- _AIM OF THE EXERCISE_
Locate all lines in the data below that hold "directory" and show them.

- _RECORD SET_

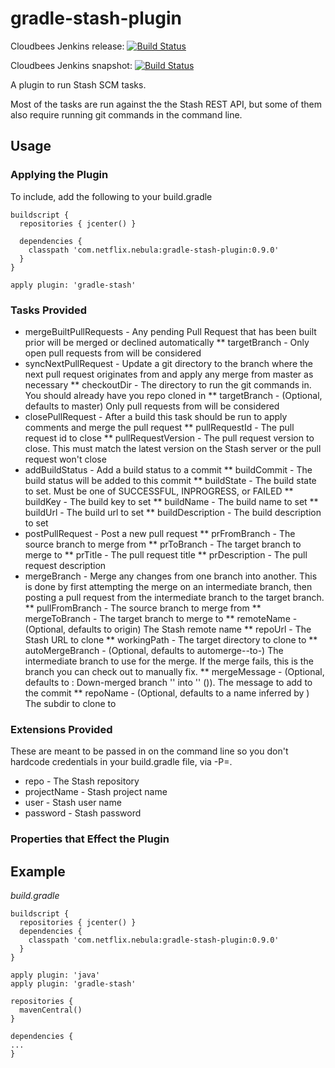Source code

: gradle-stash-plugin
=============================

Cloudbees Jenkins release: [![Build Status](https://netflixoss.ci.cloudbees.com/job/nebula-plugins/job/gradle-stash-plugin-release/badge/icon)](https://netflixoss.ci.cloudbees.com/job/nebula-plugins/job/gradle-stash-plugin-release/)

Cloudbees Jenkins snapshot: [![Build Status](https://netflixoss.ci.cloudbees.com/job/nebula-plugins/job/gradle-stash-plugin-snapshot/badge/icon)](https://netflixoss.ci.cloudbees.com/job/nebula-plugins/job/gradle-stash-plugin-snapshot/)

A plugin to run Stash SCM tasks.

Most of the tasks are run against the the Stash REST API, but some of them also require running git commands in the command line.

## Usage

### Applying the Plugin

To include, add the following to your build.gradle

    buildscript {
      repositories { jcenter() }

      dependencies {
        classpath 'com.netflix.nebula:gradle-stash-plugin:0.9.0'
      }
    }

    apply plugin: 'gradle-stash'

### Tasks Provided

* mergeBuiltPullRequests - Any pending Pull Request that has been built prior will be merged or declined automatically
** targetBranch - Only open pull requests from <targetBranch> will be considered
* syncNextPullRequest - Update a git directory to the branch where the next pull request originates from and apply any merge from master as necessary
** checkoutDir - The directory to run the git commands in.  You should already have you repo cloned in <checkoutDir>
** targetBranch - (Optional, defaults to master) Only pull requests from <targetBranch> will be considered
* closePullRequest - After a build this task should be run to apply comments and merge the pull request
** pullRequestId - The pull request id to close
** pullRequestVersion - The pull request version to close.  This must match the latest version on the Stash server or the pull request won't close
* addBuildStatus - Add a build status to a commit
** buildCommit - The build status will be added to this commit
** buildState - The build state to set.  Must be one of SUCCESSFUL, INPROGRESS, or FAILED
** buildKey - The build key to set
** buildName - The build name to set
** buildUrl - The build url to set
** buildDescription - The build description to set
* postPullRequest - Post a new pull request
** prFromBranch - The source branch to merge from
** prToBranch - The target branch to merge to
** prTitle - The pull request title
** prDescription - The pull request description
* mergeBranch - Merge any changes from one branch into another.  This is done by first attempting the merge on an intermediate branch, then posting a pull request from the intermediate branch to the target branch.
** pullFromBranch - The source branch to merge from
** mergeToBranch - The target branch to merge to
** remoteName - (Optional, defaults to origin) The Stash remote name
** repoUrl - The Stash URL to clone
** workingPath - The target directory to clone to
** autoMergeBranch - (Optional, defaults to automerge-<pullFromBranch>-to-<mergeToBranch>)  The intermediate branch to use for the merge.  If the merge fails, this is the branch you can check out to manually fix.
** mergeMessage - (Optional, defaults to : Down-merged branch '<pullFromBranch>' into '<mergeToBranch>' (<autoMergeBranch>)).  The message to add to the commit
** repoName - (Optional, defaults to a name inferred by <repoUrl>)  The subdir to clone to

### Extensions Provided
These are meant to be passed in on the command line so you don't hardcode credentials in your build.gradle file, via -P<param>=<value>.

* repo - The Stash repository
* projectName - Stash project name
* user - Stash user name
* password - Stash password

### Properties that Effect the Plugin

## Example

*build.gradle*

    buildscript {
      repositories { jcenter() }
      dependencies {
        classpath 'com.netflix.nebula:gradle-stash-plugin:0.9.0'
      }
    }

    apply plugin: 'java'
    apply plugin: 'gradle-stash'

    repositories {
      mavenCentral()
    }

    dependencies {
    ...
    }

==

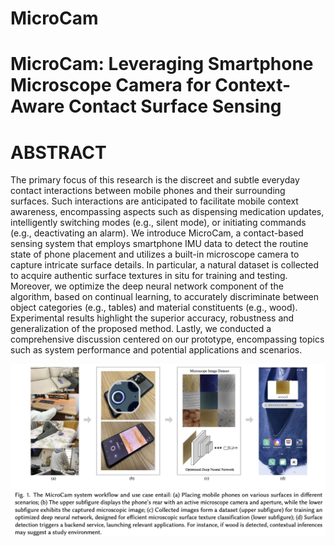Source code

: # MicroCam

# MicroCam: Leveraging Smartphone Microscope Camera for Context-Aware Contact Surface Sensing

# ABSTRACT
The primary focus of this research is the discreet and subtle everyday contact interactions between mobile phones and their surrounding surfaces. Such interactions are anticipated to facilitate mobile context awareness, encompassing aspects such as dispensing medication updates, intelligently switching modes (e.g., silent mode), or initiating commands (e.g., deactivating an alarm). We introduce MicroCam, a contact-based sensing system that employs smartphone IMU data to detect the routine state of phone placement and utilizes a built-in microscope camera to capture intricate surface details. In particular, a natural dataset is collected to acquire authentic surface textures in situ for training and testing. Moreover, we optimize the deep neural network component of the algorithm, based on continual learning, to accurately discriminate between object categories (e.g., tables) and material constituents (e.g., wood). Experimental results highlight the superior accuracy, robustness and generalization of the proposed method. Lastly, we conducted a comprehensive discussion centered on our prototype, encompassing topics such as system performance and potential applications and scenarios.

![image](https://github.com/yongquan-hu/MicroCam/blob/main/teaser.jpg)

--

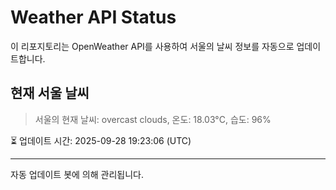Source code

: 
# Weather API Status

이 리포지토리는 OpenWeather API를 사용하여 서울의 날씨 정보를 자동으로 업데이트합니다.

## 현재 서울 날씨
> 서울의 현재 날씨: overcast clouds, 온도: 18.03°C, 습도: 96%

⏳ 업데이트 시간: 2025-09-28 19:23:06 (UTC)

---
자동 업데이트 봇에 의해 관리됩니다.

- _WRITTEN RESPONSE_
* syncNextPullRequest - Update a git directory to the branch where the next pull request originates from and apply any merge from master as necessary
** checkoutDir - The directory to run the git commands in.  You should already have you repo cloned in <checkoutDir>
** workingPath - The target directory to clone to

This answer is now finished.